Introduction — dhSegment documentation (original) (raw)

What is dhSegment?¶

dhSegment is a generic approach for Historical Document Processing. It relies on a Convolutional Neural Network to do the heavy lifting of predicting pixelwise characteristics. Then simple image processing operations are provided to extract the components of interest (boxes, polygons, lines, masks, …)

A few key facts:

You only need to provide a list of images with annotated masks, which can easily be created with an image editing software (Gimp, Photoshop). You only need to draw the elements you care about!
Allows to classify each pixel across multiple classes, with the possibility of assigning multiple labels per pixel.
On-the-fly data augmentation, and efficient batching of batches.
Leverages a state-of-the-art pre-trained network (Resnet50) to lower the need for training data and improve generalization.
Monitor training on Tensorboard very easily.
A list of simple image processing operations are already implemented such that the post-processing steps only take a couple of lines.
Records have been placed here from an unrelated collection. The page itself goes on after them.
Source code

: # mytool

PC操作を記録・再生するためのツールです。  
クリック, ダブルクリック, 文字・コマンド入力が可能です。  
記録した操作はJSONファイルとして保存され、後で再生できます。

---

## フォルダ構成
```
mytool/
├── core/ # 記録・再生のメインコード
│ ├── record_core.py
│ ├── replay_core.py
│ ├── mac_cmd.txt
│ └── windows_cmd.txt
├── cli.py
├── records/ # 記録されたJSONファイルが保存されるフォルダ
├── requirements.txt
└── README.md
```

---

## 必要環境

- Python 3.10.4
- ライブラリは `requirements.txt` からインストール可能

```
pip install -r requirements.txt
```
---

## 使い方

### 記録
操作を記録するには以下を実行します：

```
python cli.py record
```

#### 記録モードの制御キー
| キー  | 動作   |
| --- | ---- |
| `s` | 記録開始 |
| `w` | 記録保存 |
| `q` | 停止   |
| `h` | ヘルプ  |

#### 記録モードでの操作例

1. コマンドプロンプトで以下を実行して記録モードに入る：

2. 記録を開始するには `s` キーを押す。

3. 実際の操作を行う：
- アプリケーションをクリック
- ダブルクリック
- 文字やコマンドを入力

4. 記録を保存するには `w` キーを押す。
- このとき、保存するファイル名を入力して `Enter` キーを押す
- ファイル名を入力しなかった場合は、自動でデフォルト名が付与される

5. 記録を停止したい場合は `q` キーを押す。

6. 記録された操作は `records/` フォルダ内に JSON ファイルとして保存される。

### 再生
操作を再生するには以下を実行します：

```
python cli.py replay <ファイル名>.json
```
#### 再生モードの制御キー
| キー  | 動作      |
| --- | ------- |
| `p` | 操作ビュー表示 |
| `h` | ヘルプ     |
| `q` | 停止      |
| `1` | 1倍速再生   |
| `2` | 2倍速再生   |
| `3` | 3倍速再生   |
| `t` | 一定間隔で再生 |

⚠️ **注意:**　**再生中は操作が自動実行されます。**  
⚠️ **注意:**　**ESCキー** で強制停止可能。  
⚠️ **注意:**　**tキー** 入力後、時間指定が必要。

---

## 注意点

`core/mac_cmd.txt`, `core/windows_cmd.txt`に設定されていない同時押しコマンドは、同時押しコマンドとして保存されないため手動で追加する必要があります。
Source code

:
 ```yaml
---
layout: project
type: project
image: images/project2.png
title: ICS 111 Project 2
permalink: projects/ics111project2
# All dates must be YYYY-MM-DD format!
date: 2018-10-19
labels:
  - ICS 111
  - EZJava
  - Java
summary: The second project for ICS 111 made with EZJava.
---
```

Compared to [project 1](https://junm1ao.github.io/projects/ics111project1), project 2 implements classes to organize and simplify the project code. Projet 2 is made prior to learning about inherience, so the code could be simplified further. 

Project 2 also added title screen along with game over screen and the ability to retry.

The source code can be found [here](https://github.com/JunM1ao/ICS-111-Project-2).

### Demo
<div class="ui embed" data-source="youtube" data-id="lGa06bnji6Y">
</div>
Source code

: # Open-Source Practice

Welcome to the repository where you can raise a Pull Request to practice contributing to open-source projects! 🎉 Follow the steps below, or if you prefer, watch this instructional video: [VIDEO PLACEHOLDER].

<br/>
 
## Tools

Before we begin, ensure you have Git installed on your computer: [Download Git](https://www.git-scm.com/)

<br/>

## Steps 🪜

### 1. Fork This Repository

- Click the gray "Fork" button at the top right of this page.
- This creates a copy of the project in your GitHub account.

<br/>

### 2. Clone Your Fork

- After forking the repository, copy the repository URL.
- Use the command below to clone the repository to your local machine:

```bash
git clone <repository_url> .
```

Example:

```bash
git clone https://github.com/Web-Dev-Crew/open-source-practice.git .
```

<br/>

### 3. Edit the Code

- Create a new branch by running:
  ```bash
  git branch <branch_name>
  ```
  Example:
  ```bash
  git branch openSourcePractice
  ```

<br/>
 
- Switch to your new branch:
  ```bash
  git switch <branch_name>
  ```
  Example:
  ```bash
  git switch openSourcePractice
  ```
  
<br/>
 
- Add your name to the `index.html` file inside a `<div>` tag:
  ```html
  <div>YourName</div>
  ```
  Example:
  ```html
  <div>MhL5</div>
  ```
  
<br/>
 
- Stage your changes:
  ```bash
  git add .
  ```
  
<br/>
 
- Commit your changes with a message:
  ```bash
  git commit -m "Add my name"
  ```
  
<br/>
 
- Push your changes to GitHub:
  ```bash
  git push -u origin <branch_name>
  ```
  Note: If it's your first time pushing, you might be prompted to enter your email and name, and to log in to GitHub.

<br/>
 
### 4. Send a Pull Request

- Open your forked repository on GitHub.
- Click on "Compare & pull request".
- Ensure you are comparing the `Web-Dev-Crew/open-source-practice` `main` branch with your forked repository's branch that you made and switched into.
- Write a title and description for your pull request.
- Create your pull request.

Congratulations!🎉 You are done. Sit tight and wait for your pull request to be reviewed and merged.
What sort of training data do I need?¶

Each training sample consists in an image of a document and its corresponding parts to be predicted.

Additionally, a text file encoding the RGB values of the classes needs to be provided. In this case if we want the classes ‘background’, ‘document’ and ‘photograph’ to be respectively classes 0, 1, and 2 we need to encode their color line-by-line:

Use cases¶

Page Segmentation¶

Dataset : READ-BAD [GruningLD+18] annotated by [TDW+17].

Layout Analysis¶

Dataset : DIVA-HisDB [SSE+16].

Document Segmentation¶

Dataset : Photo-collection from the Cini Foundation.

Tensorboard Integration¶

The TensorBoard integration allows to visualize your TensorFlow graph, plot metrics and show the images and predictions during the execution of the graph.